- Born: 9 September 1957 (age 68)
- Origin: London, England
- Genres: Pop
- Instruments: Keyboards; guitar; backing vocals;
- Years active: 1978–present
- Formerly of: Mike and the Mechanics; Toyah;

= Adrian Lee (musician) =

English musician

Adrian Lee (born 9 September 1957, London, England) is an English musician known for his work with several well-known acts of the 1980s.

==Career==
Lee was first signed to Phonogram Records in the late 1970s as guitarist with the band Red Hot. They released one single, "L-L-Lazy Days" (1976), which was produced by Mutt Lange.

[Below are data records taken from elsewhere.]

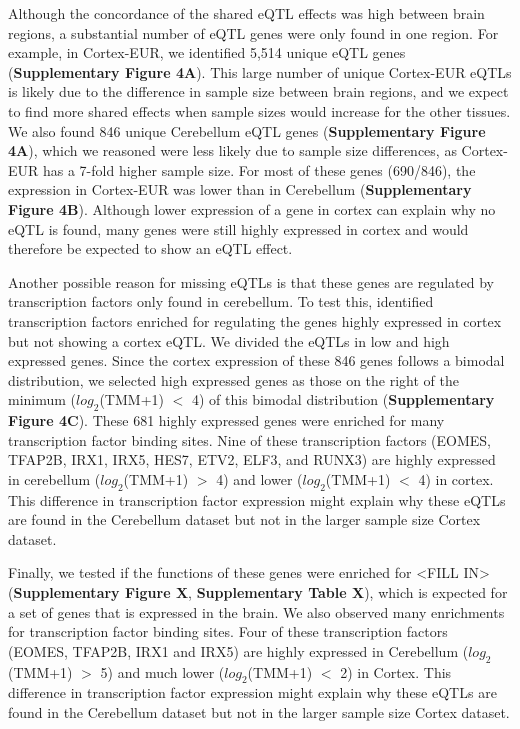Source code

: {{Although the concordance of the shared eQTL effects was high between brain regions, a substantial number of eQTL genes were only found in one region. For example, in Cortex-EUR, we identified 5,514 unique eQTL genes (\textbf{Supplementary Figure 4A}). This large number of unique Cortex-EUR eQTLs is likely due to the difference in sample size between brain regions, and we expect to find more shared effects when sample sizes would increase for the other tissues. We also found 846 unique Cerebellum eQTL genes (\textbf{Supplementary Figure 4A}), which we reasoned were less likely due to sample size differences, as Cortex-EUR has a 7-fold higher sample size. For most of these genes (690/846), the expression in Cortex-EUR was lower than in Cerebellum (\textbf{Supplementary Figure 4B}). Although lower expression of a gene in cortex can explain why no eQTL is found, many genes were still highly expressed in cortex and would therefore be expected to show an eQTL effect.  

Another possible reason for missing eQTLs is that these genes are regulated by transcription factors only found in cerebellum. To test this, identified transcription factors enriched for regulating the genes highly expressed in cortex but not showing a cortex eQTL. We divided the eQTLs in low and high expressed genes. Since the cortex expression of these 846 genes follows a bimodal distribution, we selected high expressed genes as those on the right of the minimum ($log_2$(TMM+1) $<$ 4) of this bimodal distribution (\textbf{Supplementary Figure 4C}). These 681 highly expressed genes were enriched for many transcription factor binding sites. Nine of these transcription factors (EOMES, TFAP2B, IRX1, IRX5, HES7, ETV2, ELF3, and RUNX3) are highly expressed in cerebellum ($log_2$(TMM+1) $>$ 4) and lower ($log_2$(TMM+1) $<$ 4) in cortex. This difference in transcription factor expression might explain why these eQTLs are found in the Cerebellum dataset but not in the larger sample size Cortex dataset. 

Finally, we tested if the functions of these genes were enriched for <FILL IN> (\textbf{Supplementary Figure X}, \textbf{Supplementary Table X}), which is expected for a set of genes that is expressed in the brain. We also observed many enrichments for transcription factor binding sites. Four of these transcription factors (EOMES, TFAP2B, IRX1 and IRX5) are highly expressed in Cerebellum ($log_2$(TMM+1) $>$ 5) and much lower ($log_2$(TMM+1) $<$ 2) in Cortex. This difference in transcription factor expression might explain why these eQTLs are found in the Cerebellum dataset but not in the larger sample size Cortex dataset. 

}}
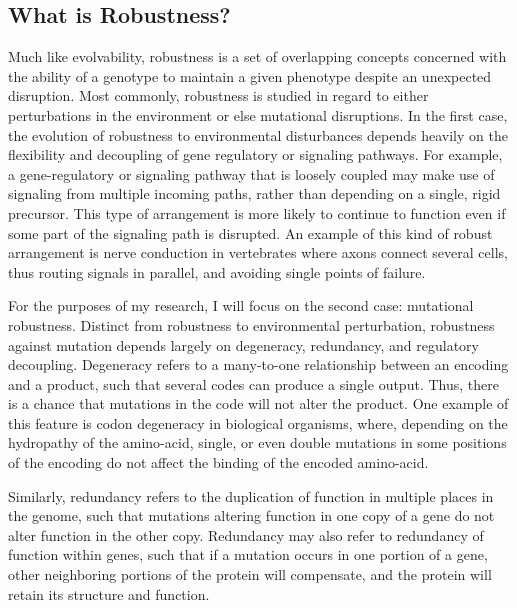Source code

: \documentclass[PhD]{msu-thesis}
\begin{document}
\subsection{What is Robustness?}
Much like evolvability, robustness is a set of overlapping concepts concerned with the ability of a genotype to maintain a given phenotype despite an unexpected disruption\cite{kitano_biological_2004,visser_perspective:_2003}. Most commonly, robustness is studied in regard to either perturbations in the environment or else mutational disruptions. In the first case, the evolution of robustness to environmental disturbances depends heavily on the flexibility and decoupling of gene regulatory or signaling pathways\cite{kirschner_evolvability_1998}. For example, a gene-regulatory or signaling pathway that is loosely coupled may make use of signaling from multiple incoming paths, rather than depending on a single, rigid precursor. This type of arrangement is more likely to continue to function even if some part of the signaling path is disrupted. An example of this kind of robust arrangement is nerve conduction in vertebrates where axons connect several cells, thus routing signals in parallel, and avoiding single points of failure\cite{kirschner_evolvability_1998}.

For the purposes of my research, I will focus on the second case: mutational robustness. Distinct from robustness to environmental perturbation, robustness against mutation depends largely on degeneracy, redundancy, and regulatory decoupling\cite{kitano_biological_2004}. Degeneracy refers to a many-to-one relationship between an encoding and a product, such that several codes can produce a single output. Thus, there is a chance that mutations in the code will not alter the product. One example of this feature is codon degeneracy in biological organisms, where, depending on the hydropathy of the amino-acid, single, or even double mutations in some positions of the encoding do not affect the binding of the encoded amino-acid\cite{whitacre_degeneracy:_2010}.

Similarly, redundancy refers to the duplication of function in multiple places in the genome, such that mutations altering function in one copy of a gene do not alter function in the other copy. Redundancy may also refer to redundancy of function within genes, such that if a mutation occurs in one portion of a gene, other neighboring portions of the protein will compensate, and the protein will retain its structure and function.\cite{wagner_distributed_2005} 
\end{document}
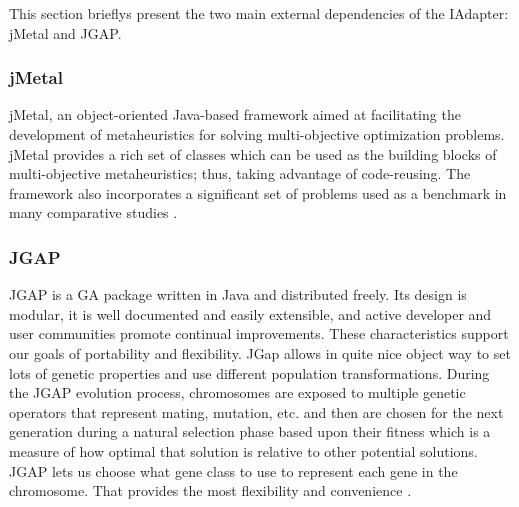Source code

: \documentclass[espaco=umemeio,chapter=TITLE,twoside,openright]{abnt}
\begin{document}
This section brieflys present the two main external dependencies of the IAdapter: jMetal and JGAP.

\subsubsection{jMetal}

jMetal, an object-oriented Java-based framework aimed at facilitating the development of metaheuristics for solving multi-objective optimization problems. jMetal provides
a rich set of classes which can be used as the building blocks of multi-objective metaheuristics; thus, taking advantage of code-reusing. The framework also incorporates a significant set of problems used as a benchmark in many comparative studies \cite{Durillo2006}. 

\subsubsection{JGAP}

JGAP  is a GA package written in Java and distributed freely. Its design is modular, it is well documented and
easily extensible, and active developer and user communities
promote continual improvements. These characteristics support our goals of portability and flexibility. JGap allows in quite nice object way to set lots of genetic properties and use different population transformations. During the JGAP evolution process, chromosomes are exposed to multiple genetic operators that represent mating, mutation, etc. and then are chosen for the next generation during a natural selection phase based upon their fitness which is a measure of how optimal that solution is relative to other potential solutions. JGAP lets us choose what gene class to use to represent each gene in the chromosome. That provides the most flexibility and convenience \cite{Fiebrink2005}.


%

%
\end{document}

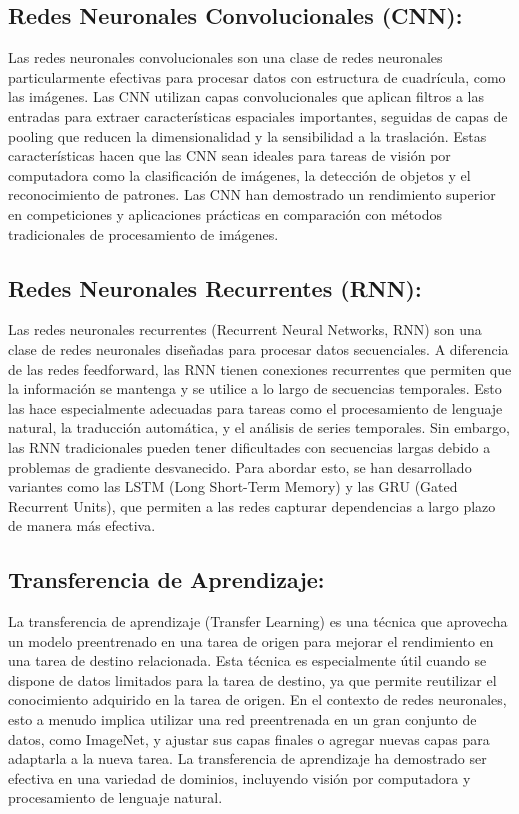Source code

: \subsection{Redes Neuronales Convolucionales (CNN): }
Las redes neuronales convolucionales son una clase de redes neuronales particularmente efectivas para procesar datos con estructura de cuadrícula, como las imágenes. Las CNN utilizan capas convolucionales que aplican filtros a las entradas para extraer características espaciales importantes, seguidas de capas de pooling que reducen la dimensionalidad y la sensibilidad a la traslación. Estas características hacen que las CNN sean ideales para tareas de visión por computadora como la clasificación de imágenes, la detección de objetos y el reconocimiento de patrones. Las CNN han demostrado un rendimiento superior en competiciones y aplicaciones prácticas en comparación con métodos tradicionales de procesamiento de imágenes.
\subsection{Redes Neuronales Recurrentes (RNN): }
Las redes neuronales recurrentes (Recurrent Neural Networks, RNN) son una clase de redes neuronales diseñadas para procesar datos secuenciales. A diferencia de las redes feedforward, las RNN tienen conexiones recurrentes que permiten que la información se mantenga y se utilice a lo largo de secuencias temporales. Esto las hace especialmente adecuadas para tareas como el procesamiento de lenguaje natural, la traducción automática, y el análisis de series temporales. Sin embargo, las RNN tradicionales pueden tener dificultades con secuencias largas debido a problemas de gradiente desvanecido. Para abordar esto, se han desarrollado variantes como las LSTM (Long Short-Term Memory) y las GRU (Gated Recurrent Units), que permiten a las redes capturar dependencias a largo plazo de manera más efectiva.
\subsection{Transferencia de Aprendizaje: }
La transferencia de aprendizaje (Transfer Learning) es una técnica que aprovecha un modelo preentrenado en una tarea de origen para mejorar el rendimiento en una tarea de destino relacionada. Esta técnica es especialmente útil cuando se dispone de datos limitados para la tarea de destino, ya que permite reutilizar el conocimiento adquirido en la tarea de origen. En el contexto de redes neuronales, esto a menudo implica utilizar una red preentrenada en un gran conjunto de datos, como ImageNet, y ajustar sus capas finales o agregar nuevas capas para adaptarla a la nueva tarea. La transferencia de aprendizaje ha demostrado ser efectiva en una variedad de dominios, incluyendo visión por computadora y procesamiento de lenguaje natural.

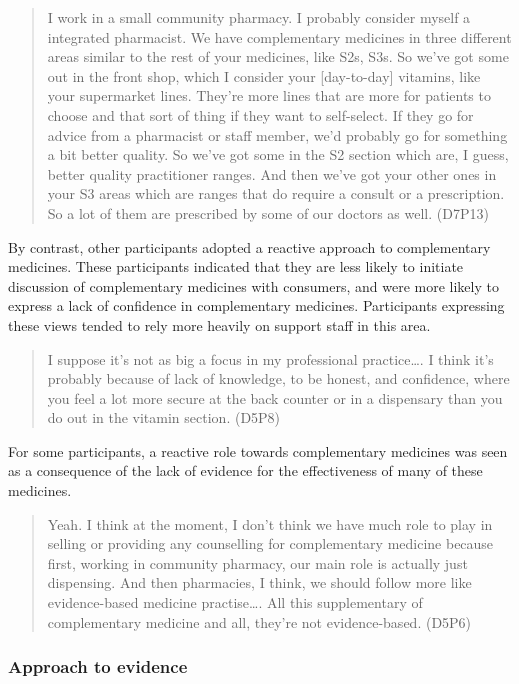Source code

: \documentclass[12pt,]{article}
\begin{document}
\begin{quote}
I work in a small community pharmacy. I probably consider myself a
integrated pharmacist. We have complementary medicines in three
different areas similar to the rest of your medicines, like S2s, S3s. So
we've got some out in the front shop, which I consider your
{[}day-to-day{]} vitamins, like your supermarket lines. They're more
lines that are more for patients to choose and that sort of thing if
they want to self-select. If they go for advice from a pharmacist or
staff member, we'd probably go for something a bit better quality. So
we've got some in the S2 section which are, I guess, better quality
practitioner ranges. And then we've got your other ones in your S3 areas
which are ranges that do require a consult or a prescription. So a lot
of them are prescribed by some of our doctors as well. (D7P13)
\end{quote}

By contrast, other participants adopted a reactive approach to
complementary medicines. These participants indicated that they are less
likely to initiate discussion of complementary medicines with consumers,
and were more likely to express a lack of confidence in complementary
medicines. Participants expressing these views tended to rely more
heavily on support staff in this area.

\begin{quote}
I suppose it's not as big a focus in my professional practice\ldots{}. I
think it's probably because of lack of knowledge, to be honest, and
confidence, where you feel a lot more secure at the back counter or in a
dispensary than you do out in the vitamin section. (D5P8)
\end{quote}

For some participants, a reactive role towards complementary medicines
was seen as a consequence of the lack of evidence for the effectiveness
of many of these medicines.

\begin{quote}
Yeah. I think at the moment, I don't think we have much role to play in
selling or providing any counselling for complementary medicine because
first, working in community pharmacy, our main role is actually just
dispensing. And then pharmacies, I think, we should follow more like
evidence-based medicine practise\ldots{}. All this supplementary of
complementary medicine and all, they're not evidence-based. (D5P6)
\end{quote}

\subsubsection{Approach to evidence}\label{approach-to-evidence}
\end{document}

In 1978 Lee played keyboards on "Love Deluxe", a vocal single by the British rock/pop group the Shadows, and can be seen in the promotional video for the record. He also played on the single's b-side, "Sweet Saturday Night". Lee's first big engagement led him to play guitar and keyboards on Cliff Richard's 1979 tours, and his 1979 album, Rock 'n' Roll Juvenile. In 1980, Lee became a member of the British new wave band Toyah, co-writing songs including the hit single, "Thunder in the Mountains", and he stayed with them until 1982. The same year he released his only solo album, called The Magician. He continued to write for Toyah Willcox, and appeared on her 1985 album, Minx, for which he and Wilcox wrote "Soldier of Fortune, Terrorist of Love". Minx was produced by Christopher Neil. Neil asked Lee to play on the first Mike + The Mechanics album. Lee was a member of Mike + The Mechanics until 1995.

Lee continued to write, produce and perform with other artists throughout his period with the Mechanics. In 1985, Lee was involved with the production, writing, and keyboards for Space Monkey, and he recorded on albums with artists such as Silent Running on the album Deep (1989), Stephen Bishop, Joan Armatrading, Chris de Burgh and 10cc. Lee is credited as co-producer on 10cc's 1995 album, Mirror Mirror.

Lee composed the music for CITV's 1994 series The Ink Thief, a comedy, science fiction, thriller starring Richard O'Brien and Toyah Willcox.

More recently, Lee has worked on film scores, such as The Reckoning, The Medallion and Training Day.